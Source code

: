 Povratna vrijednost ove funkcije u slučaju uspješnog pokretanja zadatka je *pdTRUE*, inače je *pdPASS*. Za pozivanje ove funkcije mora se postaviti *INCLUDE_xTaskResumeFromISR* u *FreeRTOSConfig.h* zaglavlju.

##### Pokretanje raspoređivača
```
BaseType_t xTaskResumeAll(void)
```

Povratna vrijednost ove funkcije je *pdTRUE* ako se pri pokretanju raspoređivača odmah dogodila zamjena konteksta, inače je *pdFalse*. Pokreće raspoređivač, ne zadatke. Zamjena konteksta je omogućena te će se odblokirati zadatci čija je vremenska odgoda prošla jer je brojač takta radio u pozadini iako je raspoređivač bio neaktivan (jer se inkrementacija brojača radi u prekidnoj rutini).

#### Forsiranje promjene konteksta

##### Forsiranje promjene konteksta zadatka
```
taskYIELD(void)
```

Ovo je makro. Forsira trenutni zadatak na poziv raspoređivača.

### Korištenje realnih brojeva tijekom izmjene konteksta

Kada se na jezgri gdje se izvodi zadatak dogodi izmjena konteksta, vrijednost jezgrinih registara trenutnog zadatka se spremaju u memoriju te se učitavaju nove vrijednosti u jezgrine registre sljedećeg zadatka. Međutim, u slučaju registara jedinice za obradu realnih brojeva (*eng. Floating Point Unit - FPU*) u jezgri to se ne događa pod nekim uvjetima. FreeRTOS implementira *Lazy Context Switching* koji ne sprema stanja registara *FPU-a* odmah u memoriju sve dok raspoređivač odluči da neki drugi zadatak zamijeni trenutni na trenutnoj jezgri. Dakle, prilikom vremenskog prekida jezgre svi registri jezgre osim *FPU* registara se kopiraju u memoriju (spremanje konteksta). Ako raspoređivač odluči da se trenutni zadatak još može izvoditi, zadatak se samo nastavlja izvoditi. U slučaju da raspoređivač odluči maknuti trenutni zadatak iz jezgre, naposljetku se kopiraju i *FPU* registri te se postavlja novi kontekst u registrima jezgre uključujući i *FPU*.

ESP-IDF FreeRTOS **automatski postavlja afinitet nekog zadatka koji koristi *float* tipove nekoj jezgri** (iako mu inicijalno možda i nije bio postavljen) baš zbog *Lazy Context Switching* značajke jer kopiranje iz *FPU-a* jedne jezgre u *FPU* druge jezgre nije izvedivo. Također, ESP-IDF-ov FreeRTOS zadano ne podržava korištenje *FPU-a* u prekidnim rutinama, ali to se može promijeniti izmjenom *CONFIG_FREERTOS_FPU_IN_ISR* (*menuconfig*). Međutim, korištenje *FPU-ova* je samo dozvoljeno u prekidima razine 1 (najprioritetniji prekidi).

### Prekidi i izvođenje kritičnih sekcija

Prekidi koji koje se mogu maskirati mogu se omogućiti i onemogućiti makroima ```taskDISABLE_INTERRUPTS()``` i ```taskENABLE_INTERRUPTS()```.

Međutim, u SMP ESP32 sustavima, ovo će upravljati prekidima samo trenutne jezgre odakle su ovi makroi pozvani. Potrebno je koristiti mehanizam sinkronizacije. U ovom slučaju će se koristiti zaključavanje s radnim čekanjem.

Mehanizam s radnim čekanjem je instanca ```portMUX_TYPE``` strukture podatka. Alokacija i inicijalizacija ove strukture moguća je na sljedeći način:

________

Where the listing above reaches the line that contains "##### Forsiranje promjene konteksta zadatka", start retyping, and finish with the line that contains "### Korištenje realnih"; reproduce those lines exactly and no others.

Written response:
##### Forsiranje promjene konteksta zadatka
```
taskYIELD(void)
```

Ovo je makro. Forsira trenutni zadatak na poziv raspoređivača.

### Korištenje realnih brojeva tijekom izmjene konteksta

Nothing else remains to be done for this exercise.